According to Public Relations Society of America, "Public relations is a strategic communication process that builds mutually beneficial relationships between organizations and their publics."
True. So how does a winery do this?
When boiled down to its essence, PR is about devising a strategy to share your winery's story in the right way with the right people. These audiences include consumers, trade and media; each needs a specialized approach. Since our agency focuses on media relations -- working with journalists who cover our industry through lifestyle, trade or food and wine angles, the remainder of this post will highlight specific recommendations for working with media.
The Right Way
Just as you wouldn't want to be on a date or interview with only one person doing the talking, public relations professionals must take into account the intended audience's interests, preferences (and in our case, policies) to be effective. This means we spend a significant amount of time researching individuals before approaching them. It is important to find a common ground, ask the right questions and most of all, offer something of value before making an appeal for consideration.
For example, some media only want to communicate over email; others prefer the phone or social media. There are journalists who don't want to be bothered before their weekly article is due on Wednesdays, and others who publish pitch schedules to which they'd prefer you adhere. Many are open to pitched ideas so long as they appeal to the readers and "scoops" or exclusive content is always preferred.
In all cases, once you have done your research and gained the attention of a journalist, providing a clear and concise story and profile of relevant and timely information is critical. For a winery introduction this includes an story overview, wine list, background on principals, and vineyard and property information. The key here is to provide all of this information in a format that does not overwhelm. And keep it relevant: a scoring publication doesn't want to hear about your wine club, and a Georgia based writer will not likely be interested in receiving samples of your winery only Riesling not distributed in his state.
Some pet peeves to avoid include boasting about points from other publications, leaving out suggested retail pricing, documents that are too lengthy or worse, not providing any information at all.
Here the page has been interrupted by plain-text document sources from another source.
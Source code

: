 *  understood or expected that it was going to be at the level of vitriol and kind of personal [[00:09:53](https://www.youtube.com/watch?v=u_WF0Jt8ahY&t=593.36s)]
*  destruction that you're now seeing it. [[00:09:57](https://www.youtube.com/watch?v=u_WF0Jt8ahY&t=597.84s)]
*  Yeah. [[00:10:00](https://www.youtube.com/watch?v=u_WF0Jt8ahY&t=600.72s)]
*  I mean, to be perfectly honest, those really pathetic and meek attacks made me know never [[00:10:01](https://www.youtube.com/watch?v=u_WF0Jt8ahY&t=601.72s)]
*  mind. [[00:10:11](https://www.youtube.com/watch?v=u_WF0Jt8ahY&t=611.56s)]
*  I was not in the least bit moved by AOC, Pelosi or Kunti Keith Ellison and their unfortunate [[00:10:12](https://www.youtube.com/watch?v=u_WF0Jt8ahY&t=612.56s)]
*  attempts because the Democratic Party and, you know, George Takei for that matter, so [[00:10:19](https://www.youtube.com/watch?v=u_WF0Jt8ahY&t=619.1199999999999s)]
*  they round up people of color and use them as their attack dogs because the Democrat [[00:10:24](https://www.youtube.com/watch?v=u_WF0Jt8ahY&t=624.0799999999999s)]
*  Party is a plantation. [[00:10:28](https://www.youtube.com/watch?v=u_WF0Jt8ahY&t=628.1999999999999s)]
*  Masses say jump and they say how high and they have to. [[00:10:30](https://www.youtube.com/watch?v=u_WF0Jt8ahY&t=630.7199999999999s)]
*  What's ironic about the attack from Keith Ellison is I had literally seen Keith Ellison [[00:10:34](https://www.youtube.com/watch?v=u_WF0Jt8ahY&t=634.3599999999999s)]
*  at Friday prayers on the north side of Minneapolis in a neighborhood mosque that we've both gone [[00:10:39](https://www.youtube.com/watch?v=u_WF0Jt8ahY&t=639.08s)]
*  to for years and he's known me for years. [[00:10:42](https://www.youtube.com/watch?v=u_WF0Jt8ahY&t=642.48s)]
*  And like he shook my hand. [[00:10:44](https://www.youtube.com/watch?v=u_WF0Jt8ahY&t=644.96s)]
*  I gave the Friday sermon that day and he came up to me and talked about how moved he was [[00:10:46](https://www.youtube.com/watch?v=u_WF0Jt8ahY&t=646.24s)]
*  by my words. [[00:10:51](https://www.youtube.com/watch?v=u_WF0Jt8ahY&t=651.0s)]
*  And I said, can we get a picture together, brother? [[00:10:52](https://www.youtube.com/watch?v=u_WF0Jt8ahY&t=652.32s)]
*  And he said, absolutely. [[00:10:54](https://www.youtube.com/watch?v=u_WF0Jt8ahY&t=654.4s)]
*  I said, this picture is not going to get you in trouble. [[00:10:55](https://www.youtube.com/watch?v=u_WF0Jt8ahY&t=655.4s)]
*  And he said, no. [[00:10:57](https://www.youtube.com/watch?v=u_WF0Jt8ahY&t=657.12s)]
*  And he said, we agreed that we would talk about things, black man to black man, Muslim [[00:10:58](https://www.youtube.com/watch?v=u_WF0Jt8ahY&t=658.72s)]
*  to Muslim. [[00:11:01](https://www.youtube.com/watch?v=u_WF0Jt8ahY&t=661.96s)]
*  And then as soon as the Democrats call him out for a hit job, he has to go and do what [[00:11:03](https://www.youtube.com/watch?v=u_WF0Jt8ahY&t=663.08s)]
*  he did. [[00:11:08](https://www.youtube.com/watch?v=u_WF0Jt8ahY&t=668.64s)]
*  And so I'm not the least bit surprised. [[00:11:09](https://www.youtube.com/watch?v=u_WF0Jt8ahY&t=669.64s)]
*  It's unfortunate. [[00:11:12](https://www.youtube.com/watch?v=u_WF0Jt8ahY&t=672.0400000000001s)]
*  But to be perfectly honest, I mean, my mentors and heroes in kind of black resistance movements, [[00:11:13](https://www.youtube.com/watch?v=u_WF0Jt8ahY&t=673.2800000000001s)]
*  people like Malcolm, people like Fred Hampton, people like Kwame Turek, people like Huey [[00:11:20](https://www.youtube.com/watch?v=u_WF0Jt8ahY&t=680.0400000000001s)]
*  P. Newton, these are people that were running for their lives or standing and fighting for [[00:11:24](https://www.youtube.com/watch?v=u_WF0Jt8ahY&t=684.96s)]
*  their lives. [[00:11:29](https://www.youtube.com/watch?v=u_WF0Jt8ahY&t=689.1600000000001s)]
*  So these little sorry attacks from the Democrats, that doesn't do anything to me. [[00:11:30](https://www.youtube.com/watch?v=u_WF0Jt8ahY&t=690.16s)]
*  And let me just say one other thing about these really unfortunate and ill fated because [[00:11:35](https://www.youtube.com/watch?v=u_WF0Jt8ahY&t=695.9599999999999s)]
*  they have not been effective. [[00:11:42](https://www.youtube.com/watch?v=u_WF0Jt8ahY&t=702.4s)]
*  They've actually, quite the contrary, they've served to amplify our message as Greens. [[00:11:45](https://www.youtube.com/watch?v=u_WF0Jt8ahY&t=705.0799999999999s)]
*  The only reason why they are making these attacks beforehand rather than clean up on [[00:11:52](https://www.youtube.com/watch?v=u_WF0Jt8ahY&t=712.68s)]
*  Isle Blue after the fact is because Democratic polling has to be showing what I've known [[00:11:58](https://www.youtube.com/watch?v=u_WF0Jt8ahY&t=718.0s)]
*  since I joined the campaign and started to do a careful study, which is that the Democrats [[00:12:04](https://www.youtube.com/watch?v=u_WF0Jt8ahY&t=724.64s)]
Uninvited follow up calls are usually a "don't," and complaining about reviews or not being included in a piece might cost you a relationship.
The "little things," like being polite and thankful, go a long way. Journalists are bombarded by people wanting coverage all day long, but the number of thank you's they receive after offering recognition is shockingly low.In the end, the right way boils down to approaching journalists one by one, and focusing on building a long-term relationship. The good news is that the relationship is the fun part.
The Right People
Our clients tell us that one of the main benefits of working with PR professionals is our ability expand their networks. An important part of our work is sharing our relationships; therefore our ability to nurture long-term networks and create new connections is key.
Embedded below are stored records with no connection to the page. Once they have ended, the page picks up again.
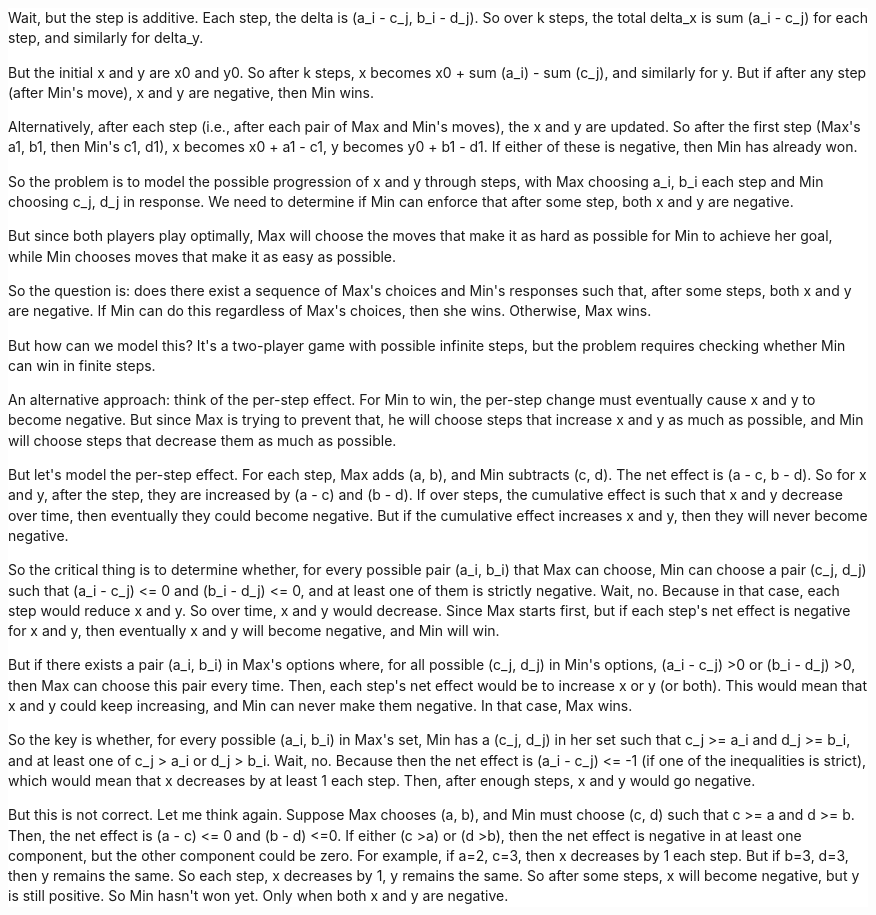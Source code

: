 Wait, but the step is additive. Each step, the delta is (a_i - c_j, b_i - d_j). So over k steps, the total delta_x is sum (a_i - c_j) for each step, and similarly for delta_y.

But the initial x and y are x0 and y0. So after k steps, x becomes x0 + sum (a_i) - sum (c_j), and similarly for y. But if after any step (after Min's move), x and y are negative, then Min wins.

Alternatively, after each step (i.e., after each pair of Max and Min's moves), the x and y are updated. So after the first step (Max's a1, b1, then Min's c1, d1), x becomes x0 + a1 - c1, y becomes y0 + b1 - d1. If either of these is negative, then Min has already won.

So the problem is to model the possible progression of x and y through steps, with Max choosing a_i, b_i each step and Min choosing c_j, d_j in response. We need to determine if Min can enforce that after some step, both x and y are negative.

But since both players play optimally, Max will choose the moves that make it as hard as possible for Min to achieve her goal, while Min chooses moves that make it as easy as possible.

So the question is: does there exist a sequence of Max's choices and Min's responses such that, after some steps, both x and y are negative. If Min can do this regardless of Max's choices, then she wins. Otherwise, Max wins.

But how can we model this? It's a two-player game with possible infinite steps, but the problem requires checking whether Min can win in finite steps.

An alternative approach: think of the per-step effect. For Min to win, the per-step change must eventually cause x and y to become negative. But since Max is trying to prevent that, he will choose steps that increase x and y as much as possible, and Min will choose steps that decrease them as much as possible.

But let's model the per-step effect. For each step, Max adds (a, b), and Min subtracts (c, d). The net effect is (a - c, b - d). So for x and y, after the step, they are increased by (a - c) and (b - d). If over steps, the cumulative effect is such that x and y decrease over time, then eventually they could become negative. But if the cumulative effect increases x and y, then they will never become negative.

So the critical thing is to determine whether, for every possible pair (a_i, b_i) that Max can choose, Min can choose a pair (c_j, d_j) such that (a_i - c_j) <= 0 and (b_i - d_j) <= 0, and at least one of them is strictly negative. Wait, no. Because in that case, each step would reduce x and y. So over time, x and y would decrease. Since Max starts first, but if each step's net effect is negative for x and y, then eventually x and y will become negative, and Min will win.

But if there exists a pair (a_i, b_i) in Max's options where, for all possible (c_j, d_j) in Min's options, (a_i - c_j) >0 or (b_i - d_j) >0, then Max can choose this pair every time. Then, each step's net effect would be to increase x or y (or both). This would mean that x and y could keep increasing, and Min can never make them negative. In that case, Max wins.

So the key is whether, for every possible (a_i, b_i) in Max's set, Min has a (c_j, d_j) in her set such that c_j >= a_i and d_j >= b_i, and at least one of c_j > a_i or d_j > b_i. Wait, no. Because then the net effect is (a_i - c_j) <= -1 (if one of the inequalities is strict), which would mean that x decreases by at least 1 each step. Then, after enough steps, x and y would go negative.

But this is not correct. Let me think again. Suppose Max chooses (a, b), and Min must choose (c, d) such that c >= a and d >= b. Then, the net effect is (a - c) <= 0 and (b - d) <=0. If either (c >a) or (d >b), then the net effect is negative in at least one component, but the other component could be zero. For example, if a=2, c=3, then x decreases by 1 each step. But if b=3, d=3, then y remains the same. So each step, x decreases by 1, y remains the same. So after some steps, x will become negative, but y is still positive. So Min hasn't won yet. Only when both x and y are negative.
For a winery, approaching the right people starts with devising your PR goals and progresses to connecting personally with journalists who might be interested in your story in your select markets. For example, if Minnesota, Florida, New Jersey and Arizona are your top markets, starting with media in those states plus your own region makes sense. This should include a mix of print, online and possibly radio and television connections.
Once you've selected your regions, you can connect with aligned journalists in three primary ways: pitch stories, seek meetings with traveling principals and offer send samples for consideration. These are the only ways to "bring the story" to the market shy of bringing the journalist to the winery, which can be costly unless he is already traveling to your area.
Building relationships with the right people also means keeping in touch. So a one and done approach after gaining coverage will have a much more limited impact than deepened ties over time. Put a reminder on your calendar to read your target journalists' work periodically and be sure to communicate any compliments not related to your winery. For example, just today I read an Orvieto piece by a gent who provided a great history lesson. So I emailed him with praise just because.
You are very likely marketing your business in a less than inspiring way. I sure was.
Do you spend a lot of time talking about your clones, soil, or special barrel regimes? How your particular Chardonnay is long in the palate or perfectly balanced? And tend to highlight that you've been doing it for 10, 20 or 50 years? If the answer is yes, then your marketing needs to be more captivating.
The 15 minute TED Talk by Simon Sinek linked below stopped me in my tracks. (Warning, watching it will likely be both exhausting and invigorating.)
Before watching Sinek deliver his presentation, when approached by prospective clients and asked questions about our agency, we would highlight our strong relationships, proven results and processes, regular results reporting and constant cycle of seeking continuous improvement in everything we do. Etc. etc.
All of this is still true; it just isn't a compelling reason to invest in our services. That's because Sinek argues that people buy your WHY, not your HOW or WHAT.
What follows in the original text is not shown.